BMO bullish on Sask. economy, executive says
The Bank of Montreal is celebrating its 200th anniversary this month, as well as 111 years of doing business in Saskatchewan. The Saskatoon StarPhoenix spoke with John MacAulay, BMO’s senior vice-president for the prairies, about the current status of the province’s economy, as well as what the future looks like for the century bank.
Q: We’ve heard a lot over the last two years about collapsing resource prices. At this point, how would you characterize the Saskatchewan economy?
A: The province, in our eyes, will grow moderately (next year), somewhere around 1.7 or 1.8 per cent, which will underperform the national average. However, if you look over the last two consecutive two years, it’s a bit of a turnaround from negative growth, right?
Q: What is driving that expansion after two years of flatlining growth?
A: The first comment I’d make is the oil sector has been retrenching. Stable production over the near-term. Potash production is rising at a pretty steady clip but prices are depressed. Capital investment in new capacity is declining. But then we look to crop production. Certainly the crop production has been challenged by dry weather (but) I think what’s important to take away is, we look for this one central theme about how agriculture’s doing when really, there’s probably five to eight themes that are emerging at any given time.
Q: You mentioned oil, potash and agriculture, Saskatchewan’s biggest industries. Do you see other sectors gaining a foothold as serious players in the provincial economy?
A: We are seeing an increased interest in what we call KBI, which is knowledgebased industries, in the city. I think there’s really three areas outside the traditional sectors where we’re seeing some growth. The first is KBI, and we’re actually meeting that demand by increasing our knowledge and our presence in this city and in this province. We’re seeing the city expanding and with that comes this very interesting lockstep of service industries. And we’re also seeing movement in the service industries related to oil and gas.
Q: Changing gears, what implications do you expect the Bank of Canada’s recent interest rate hikes and changes to the mortgage rules will have for Saskatchewan?
A: These are obviously things that are very central to our business and our customers. So we’re generally supportive of those actions taken by government to cool the housing market and kind of reduce overall system risk. I think, quite frankly, these are good prudent decisions to make sure people are in the right product, in the right home — the system will ensure that.

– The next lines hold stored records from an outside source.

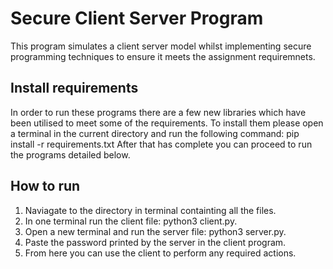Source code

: # Secure Client Server Program
This program simulates a client server model whilst implementing secure programming techniques
to ensure it meets the assignment requiremnets.

## Install requirements
In order to run these programs there are a few new libraries which have been utilised to
meet some of the requirements. To install them please open a terminal in the current directory
and run the following command: pip install -r requirements.txt
After that has complete you can proceed to run the programs detailed below.

## How to run
1. Naviagate to the directory in terminal containting all the files.
2. In one terminal run the client file: python3 client.py.
3. Open a new terminal and run the server file: python3 server.py.
4. Paste the password printed by the server in the client program.
5. From here you can use the client to perform any required actions.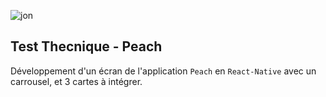 
![jon](https://github.com/user-attachments/assets/5c1d0839-b11a-4dc9-98ab-b039ebb229cc)

## Test Thecnique - Peach

Développement d'un écran de l'application `Peach` en `React-Native` avec un carrousel, et 3 cartes à intégrer.
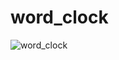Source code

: # word_clock

![word_clock](https://user-images.githubusercontent.com/1651603/143878746-50eb6f86-4df7-41d1-9da9-13b445194868.jpg)

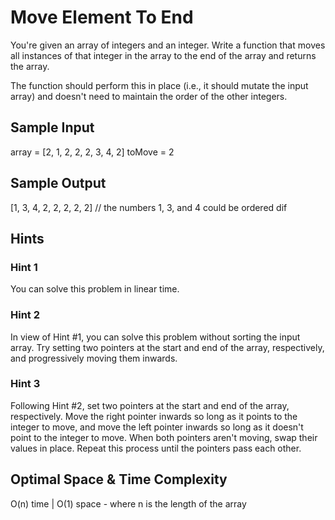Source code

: # Move Element To End

You're given an array of integers and an integer. Write a function 
that moves all instances of that integer in the array to the end of 
the array and returns the array.

The function should perform this in place (i.e., it should mutate the input array) 
and doesn't need to maintain the order of the other integers.

## Sample Input

array = [2, 1, 2, 2, 2, 3, 4, 2]
toMove = 2

## Sample Output

[1, 3, 4, 2, 2, 2, 2, 2] // the numbers 1, 3, and 4 could be ordered dif

## Hints

### Hint 1
You can solve this problem in linear time.

### Hint 2
In view of Hint #1, you can solve this problem without sorting the input array. Try setting two pointers at the start and end of the array, respectively, and progressively moving them inwards.
### Hint 3
Following Hint #2, set two pointers at the start and end of the array, respectively. Move the right pointer inwards so long as it points to the integer to move, and move the left pointer inwards so long as it doesn't point to the integer to move. When both pointers aren't moving, swap their values in place. Repeat this process until the pointers pass each other.

## Optimal Space & Time Complexity
O(n) time | O(1) space - where n is the length of the array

And in the event of something untoward happening, in the event of interest rates rising, people (will be) secure.
Q: There has been much discussion recently about changing habits resulting in rural bank branches closing. What’s BMO’s position on that?
A: A large number of customers are now choosing to engage us through different channels, primarily mobile and online. And so we are positioning ourselves for success as our clients kind of pivot on their own preferences. (But) we have not changed our footprint in Saskatchewan over the last … four years. It doesn’t mean that we won’t in the future but it’s nothing that I anticipate having a discussion about in the next 12 months, for instance.
This interview has been edited and condensed.